> WHAT IS EXPECTED
Leaving pictures aside, set down each line exactly, from the first line of the data to the line with "kawat tambahannya menjadi", both included.

> SUPPLIED RECORDS
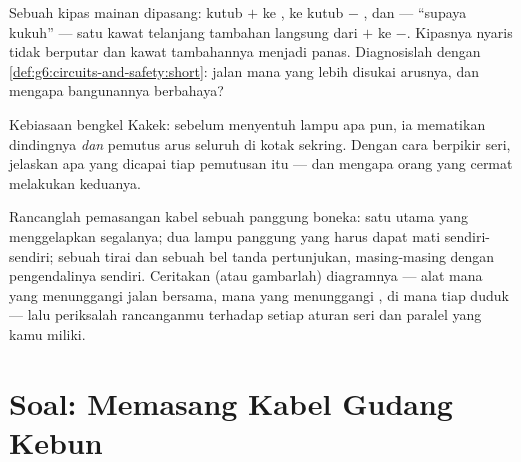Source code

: \begin{exercise}[$\star\star$]\label{exo:g6:circuits-and-safety:10}
Sebuah kipas mainan dipasang: kutub $+$  ke ,  ke
kutub $-$ , dan --- ``supaya kukuh'' --- satu kawat telanjang
tambahan langsung dari $+$ ke $-$. Kipasnya nyaris tidak berputar dan
kawat tambahannya menjadi panas. Diagnosislah dengan
\cref{def:g6:circuits-and-safety:short}: jalan mana yang lebih disukai
arusnya, dan mengapa bangunannya berbahaya?
\end{exercise}

\begin{exercise}[$\star\star$]\label{exo:g6:circuits-and-safety:11}
Kebiasaan bengkel Kakek: sebelum menyentuh lampu apa pun, ia mematikan
 dindingnya \emph{dan} pemutus arus seluruh  di kotak
sekring. Dengan cara berpikir seri, jelaskan apa yang dicapai tiap
pemutusan itu --- dan mengapa orang yang cermat melakukan keduanya.
\end{exercise}

\begin{exercise}[$\star\star\star$]\label{exo:g6:circuits-and-safety:12}
Rancanglah pemasangan kabel sebuah panggung boneka: satu  utama
yang menggelapkan segalanya; dua lampu panggung yang harus dapat mati
sendiri-sendiri; sebuah  tirai dan sebuah bel tanda pertunjukan,
masing-masing dengan  pengendalinya sendiri. Ceritakan (atau
gambarlah) diagramnya --- alat mana yang menunggangi jalan bersama,
mana yang menunggangi , di mana tiap  duduk --- lalu
periksalah rancanganmu terhadap setiap aturan seri dan paralel yang
kamu miliki.
\end{exercise}

\section{Soal: Memasang Kabel Gudang Kebun}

> ANSWER
Source code

: \begin{exercise}[$\star\star$]\label{exo:g6:circuits-and-safety:10}
Sebuah kipas mainan dipasang: kutub $+$  ke ,  ke
kutub $-$ , dan --- ``supaya kukuh'' --- satu kawat telanjang
tambahan langsung dari $+$ ke $-$. Kipasnya nyaris tidak berputar dan
kawat tambahannya menjadi panas. Diagnosislah dengan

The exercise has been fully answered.